Revue de l’actualité depuis l’an dernier
Ralph Langer a rappelé les points clés concernant son analyse de Stuxnet (présentée sur son blog), et confirmé que de nombreuses vulnérabilités sont « génériques » et peuvent être utilisées contre de nombreuses cibles (pas seulement Siemens), et souvent avec des « exploits » réduits à quelques lignes de code, et difficiles à contrer.
- NDLR : la thèse développée par Herr Langer, et partagée par d’autres experts, est que Stuxnet a non seulement servi de « proof of concept » démontrant les possibilités de cyber-attaques industrielles, mais a également diffusé un ensemble de code ré-exploitable : le code « source » de Stuxnet est en effet disponible sur internet (en réalité, il s’agit « désassemblage » en C, peu exploitable directement dans la version diffusée).
Une démonstration d’attaque et de détection d’intrusion sur un protocole série a été faite.
- NDLR : Joe Weiss communique sur le risque lié aux attaques sur les protocoles série.
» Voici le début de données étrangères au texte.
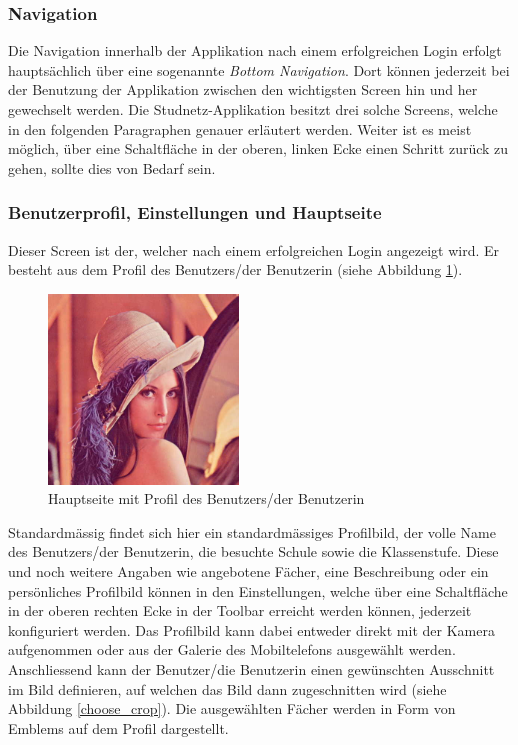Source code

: \documentclass[../main.tex]{subfiles}
\begin{document}
\subsubsection*{Navigation}
Die Navigation innerhalb der Applikation nach einem erfolgreichen Login erfolgt hauptsächlich über eine sogenannte \emph{Bottom Navigation}. Dort können jederzeit bei der Benutzung der Applikation zwischen den wichtigsten Screen hin und her gewechselt werden. Die Studnetz-Applikation besitzt drei solche Screens, welche in den folgenden Paragraphen genauer erläutert werden. Weiter ist es meist möglich, über eine Schaltfläche in der oberen, linken Ecke einen Schritt zurück zu gehen, sollte dies von Bedarf sein.

\subsubsection*{Benutzerprofil, Einstellungen und Hauptseite} 
Dieser Screen ist der, welcher nach einem erfolgreichen Login angezeigt wird. Er besteht aus dem Profil des Benutzers/der Benutzerin (siehe Abbildung \ref{mainpage}). 
\begin{figure} 
	\centering
	\includegraphics[width=0.45\textwidth, height=0.45\textwidth/9*16]{./images/lena.jpg}
	\caption{Hauptseite mit Profil des Benutzers/der Benutzerin}
	\label{mainpage}
\end{figure}
Standardmässig findet sich hier ein standardmässiges Profilbild, der volle Name des Benutzers/der Benutzerin, die besuchte Schule sowie die Klassenstufe. Diese und noch weitere Angaben wie angebotene Fächer, eine Beschreibung oder ein persönliches Profilbild können in den Einstellungen, welche über eine Schaltfläche in der oberen rechten Ecke in der Toolbar erreicht werden können, jederzeit konfiguriert werden. Das Profilbild kann dabei entweder direkt mit der Kamera aufgenommen oder aus der Galerie des Mobiltelefons ausgewählt werden. Anschliessend kann der Benutzer/die Benutzerin einen gewünschten Ausschnitt im Bild definieren, auf welchen das Bild dann zugeschnitten wird (siehe Abbildung \ref{choose_crop}). Die ausgewählten Fächer werden in Form von Emblems auf dem Profil dargestellt.
\end{document}
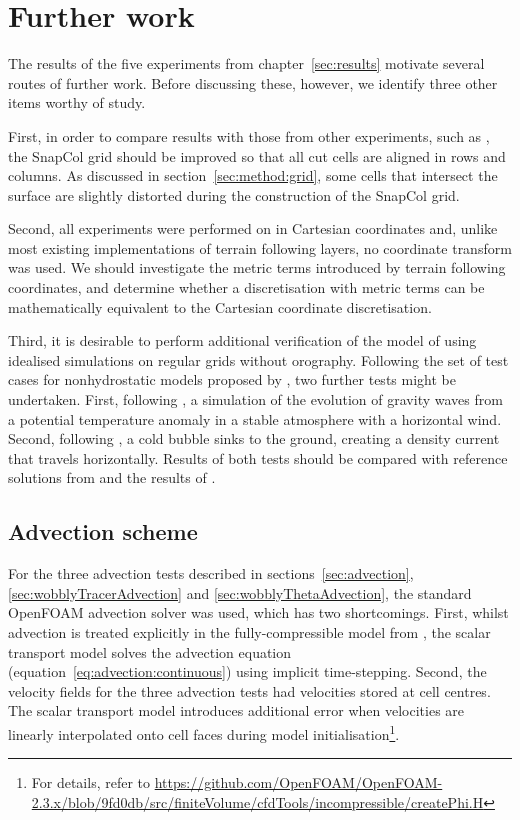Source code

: \chapter{Further work} \label{sec:further-work}
The results of the five experiments from chapter~\ref{sec:results} motivate several routes of further work.  Before discussing these, however, we identify three other items worthy of study.

First, in order to compare results with those from other experiments, such as \textcite{good2013}, the SnapCol grid should be improved so that all cut cells are aligned in rows and columns.  As discussed in section~\ref{sec:method:grid}, some cells that intersect the surface are slightly distorted during the construction of the SnapCol grid.

Second, all experiments were performed on in Cartesian coordinates and, unlike most existing implementations of terrain following layers, no coordinate transform was used.  We should investigate the metric terms introduced by terrain following coordinates, and determine whether a discretisation with metric terms can be mathematically equivalent to the Cartesian coordinate discretisation.

Third, it is desirable to perform additional verification of the model of \textcite{weller-shahrokhi2014} using idealised simulations on regular grids without orography.  Following the set of test cases for nonhydrostatic models proposed by \textcite{skamarock2004}, two further tests might be undertaken.  First, following \textcite{skamarock-klemp1994}, a simulation of the evolution of gravity waves from a potential temperature anomaly in a stable atmosphere with a horizontal wind.  Second, following \textcite{straka1993}, a cold bubble sinks to the ground, creating a density current that travels horizontally.  Results of both tests should be compared with reference solutions from \textcite{skamarock-klemp1994} and the results of \textcite{jebens2011}.

\section{Advection scheme}
\label{sec:further-work:advection}

For the three advection tests described in sections~\ref{sec:advection}, \ref{sec:wobblyTracerAdvection} and \ref{sec:wobblyThetaAdvection}, the standard OpenFOAM advection solver was used, which has two shortcomings.  First, whilst advection is treated explicitly in the fully-compressible model from \textcite{weller-shahrokhi2014}, the scalar transport model solves the advection equation (equation~\ref{eq:advection:continuous}) using implicit time-stepping.  Second, the velocity fields for the three advection tests had velocities stored at cell centres.  The scalar transport model introduces additional error when velocities are linearly interpolated onto cell faces during model initialisation\footnote{For details, refer to \url{https://github.com/OpenFOAM/OpenFOAM-2.3.x/blob/9fd0db/src/finiteVolume/cfdTools/incompressible/createPhi.H}}.

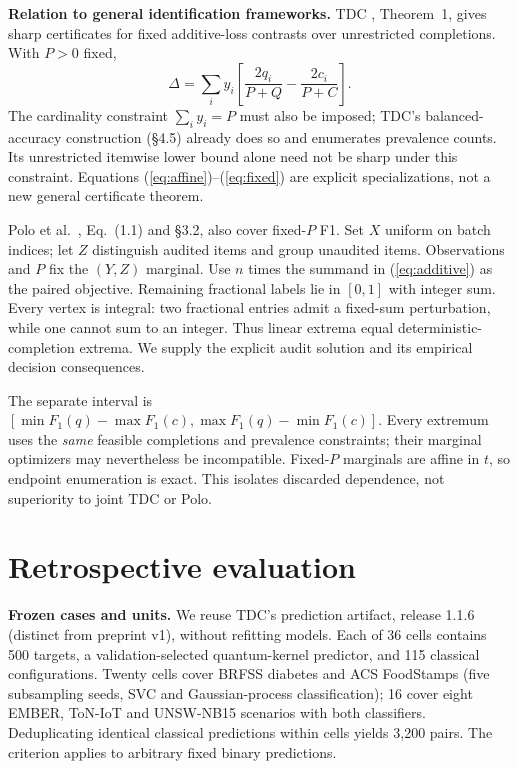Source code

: \documentclass[a4paper]{esannV2}
\newcommand{\F}{F_1}
\begin{document}
\medskip\noindent\textbf{Relation to general identification frameworks.}
TDC \cite{tdc}, Theorem~1, gives sharp certificates for fixed additive-loss
contrasts over unrestricted completions. With $P>0$ fixed,
\begin{equation}\label{eq:additive}
 \Delta=\sum_i y_i\left[\frac{2q_i}{P+Q}-\frac{2c_i}{P+C}\right].
\end{equation}
The cardinality constraint $\sum_i y_i=P$ must also be imposed; TDC's
balanced-accuracy construction (\S4.5) already does so and enumerates
prevalence counts. Its unrestricted itemwise lower bound alone need not be
sharp under this constraint. Equations (\ref{eq:affine})--(\ref{eq:fixed})
are explicit specializations, not a new general certificate theorem.

Polo et al.\ \cite{polo2024}, Eq.~(1.1) and \S3.2, also cover fixed-$P$
F1. Set $X$ uniform on batch indices; let $Z$ distinguish audited items and
group unaudited items. Observations and $P$ fix the $(Y,Z)$ marginal. Use $n$
times the summand in (\ref{eq:additive}) as the paired objective. Remaining
fractional labels lie in $[0,1]$ with integer sum. Every vertex is integral:
two fractional entries admit a fixed-sum perturbation, while one cannot sum
to an integer. Thus linear extrema equal deterministic-completion extrema.
We supply the explicit audit solution and its empirical decision consequences.

The separate interval is
$[\min\F(q)-\max\F(c),\allowbreak\max\F(q)-\min\F(c)]$. Every extremum uses the
\emph{same} feasible completions and prevalence constraints; their marginal
optimizers may nevertheless be incompatible. Fixed-$P$ marginals are affine
in $t$, so endpoint enumeration is exact. This isolates discarded dependence,
not superiority to joint TDC or Polo.

\section{Retrospective evaluation}
\textbf{Frozen cases and units.} We reuse TDC's prediction artifact, release
1.1.6 (distinct from preprint v1), without refitting models. Each of 36 cells
contains 500 targets, a validation-selected quantum-kernel predictor, and
115 classical configurations. Twenty cells cover BRFSS diabetes and ACS
FoodStamps (five subsampling seeds, SVC and Gaussian-process classification);
16 cover eight EMBER, ToN-IoT and UNSW-NB15 scenarios with both classifiers.
Deduplicating identical classical predictions within cells yields 3,200 pairs.
The criterion applies to arbitrary fixed binary predictions.
\end{document}
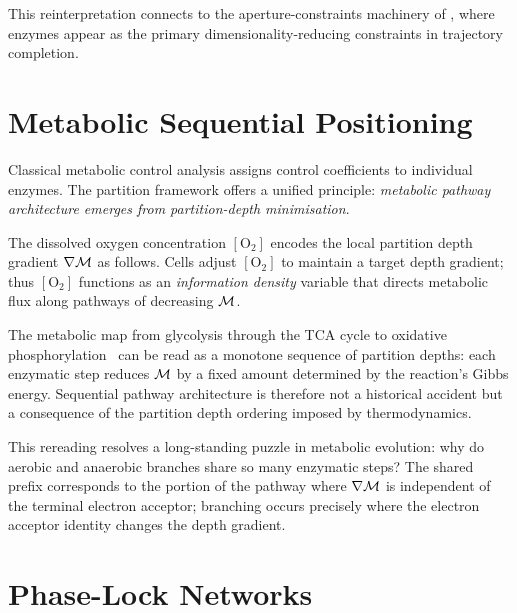 This reinterpretation connects to the aperture-constraints machinery of
, where enzymes appear as the primary dimensionality-reducing
constraints in trajectory completion.

\section{Metabolic Sequential Positioning}
\label{sec:metabolic-positioning}

Classical metabolic control analysis assigns control coefficients to individual
enzymes.  The partition framework offers a unified principle: \emph{metabolic
pathway architecture emerges from partition-depth minimisation}.

\begin{proposition}
\label{prop:oxygen}
The dissolved oxygen concentration $[\mathrm{O}_2]$ encodes the local partition
depth gradient $\nabla\Depth$ as follows.  Cells adjust $[\mathrm{O}_2]$ to
maintain a target depth gradient; thus $[\mathrm{O}_2]$ functions as an
\emph{information density} variable that directs metabolic flux along pathways
of decreasing $\Depth$.
\end{proposition}

The metabolic map from glycolysis through the TCA cycle to oxidative
phosphorylation~\citep{Mitchell1961,boyer1997} can be read as a monotone sequence of partition depths:
each enzymatic step reduces $\Depth$ by a fixed amount determined by the
reaction's Gibbs energy.  Sequential pathway architecture is therefore not a
historical accident but a consequence of the partition depth ordering imposed by
thermodynamics.

\begin{remark}
This rereading resolves a long-standing puzzle in metabolic evolution: why do
aerobic and anaerobic branches share so many enzymatic steps?  The shared prefix
corresponds to the portion of the pathway where $\nabla\Depth$ is independent of
the terminal electron acceptor; branching occurs precisely where the electron
acceptor identity changes the depth gradient.
\end{remark}

\section{Phase-Lock Networks}
\label{sec:phase-lock}

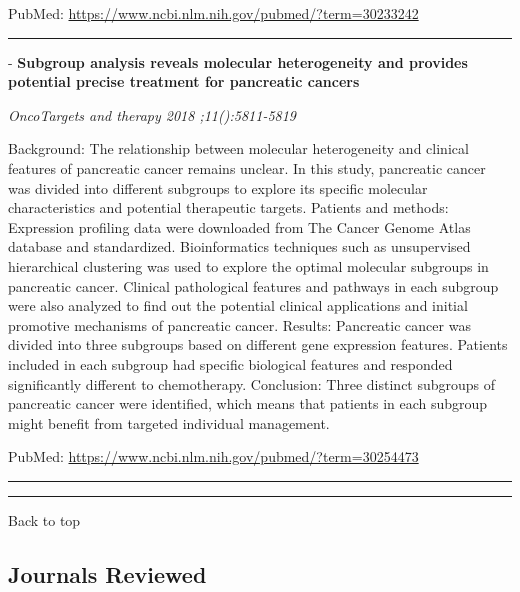 \documentclass[]{article}
\begin{document}
PubMed: \url{https://www.ncbi.nlm.nih.gov/pubmed/?term=30233242}

{}

{}

\begin{center}\rule{0.5\linewidth}{\linethickness}\end{center}

 - \textbf{Subgroup analysis reveals molecular heterogeneity and
provides potential precise treatment for pancreatic cancers}

\emph{OncoTargets and therapy 2018 ;11():5811-5819}

Background: The relationship between molecular heterogeneity and
clinical features of pancreatic cancer remains unclear. In this study,
pancreatic cancer was divided into different subgroups to explore its
specific molecular characteristics and potential therapeutic targets.
Patients and methods: Expression profiling data were downloaded from The
Cancer Genome Atlas database and standardized. Bioinformatics techniques
such as unsupervised hierarchical clustering was used to explore the
optimal molecular subgroups in pancreatic cancer. Clinical pathological
features and pathways in each subgroup were also analyzed to find out
the potential clinical applications and initial promotive mechanisms of
pancreatic cancer. Results: Pancreatic cancer was divided into three
subgroups based on different gene expression features. Patients included
in each subgroup had specific biological features and responded
significantly different to chemotherapy. Conclusion: Three distinct
subgroups of pancreatic cancer were identified, which means that
patients in each subgroup might benefit from targeted individual
management.

PubMed: \url{https://www.ncbi.nlm.nih.gov/pubmed/?term=30254473}

{}

{}

\begin{center}\rule{0.5\linewidth}{\linethickness}\end{center}

\begin{center}\rule{0.5\linewidth}{\linethickness}\end{center}

Back to top

\pagebreak

\hypertarget{journals-reviewed}{%
\subsection{Journals Reviewed}\label{journals-reviewed}}
\end{document}
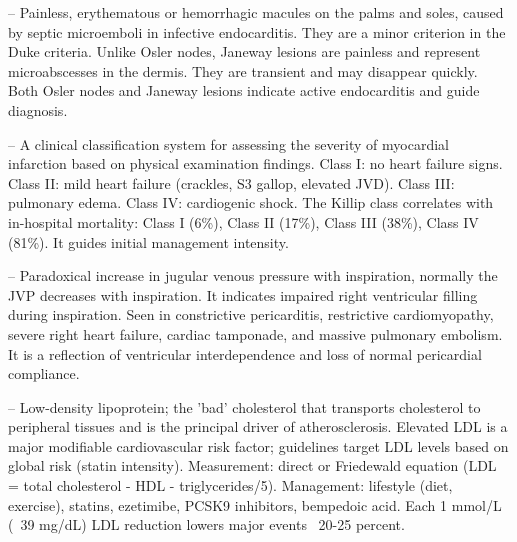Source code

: -- Painless, erythematous or hemorrhagic macules on the palms and soles, caused by septic microemboli in infective endocarditis. They are a minor criterion in the Duke criteria. Unlike Osler nodes, Janeway lesions are painless and represent microabscesses in the dermis. They are transient and may disappear quickly. Both Osler nodes and Janeway lesions indicate active endocarditis and guide diagnosis.

-- A clinical classification system for assessing the severity of myocardial infarction based on physical examination findings. Class I: no heart failure signs. Class II: mild heart failure (crackles, S3 gallop, elevated JVD). Class III: pulmonary edema. Class IV: cardiogenic shock. The Killip class correlates with in-hospital mortality: Class I (6\%), Class II (17\%), Class III (38\%), Class IV (81\%). It guides initial management intensity.

-- Paradoxical increase in jugular venous pressure with inspiration, normally the JVP decreases with inspiration. It indicates impaired right ventricular filling during inspiration. Seen in constrictive pericarditis, restrictive cardiomyopathy, severe right heart failure, cardiac tamponade, and massive pulmonary embolism. It is a reflection of ventricular interdependence and loss of normal pericardial compliance.

-- Low-density lipoprotein; the 'bad' cholesterol that transports cholesterol to peripheral tissues and is the principal driver of atherosclerosis. Elevated LDL is a major modifiable cardiovascular risk factor; guidelines target LDL levels based on global risk (statin intensity). Measurement: direct or Friedewald equation (LDL = total cholesterol - HDL - triglycerides/5). Management: lifestyle (diet, exercise), statins, ezetimibe, PCSK9 inhibitors, bempedoic acid. Each 1 mmol/L (~39 mg/dL) LDL reduction lowers major events ~20-25 percent.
Il est un peu seul à le faire, en effet, la nécessité de localisation physique à proximité des équipements attaqués en fait objectivement un vecteur d’attaque improbable.
Etat des lieux et réactions des différents parties
Voici une sélection des informations présentées lors de la conférence sur ces sujets :
- Un « électricien » (i.e. une société opérant des centrales) états-unien a indiqué aller au delà de NERC CIP à la demande de son comité exécutif.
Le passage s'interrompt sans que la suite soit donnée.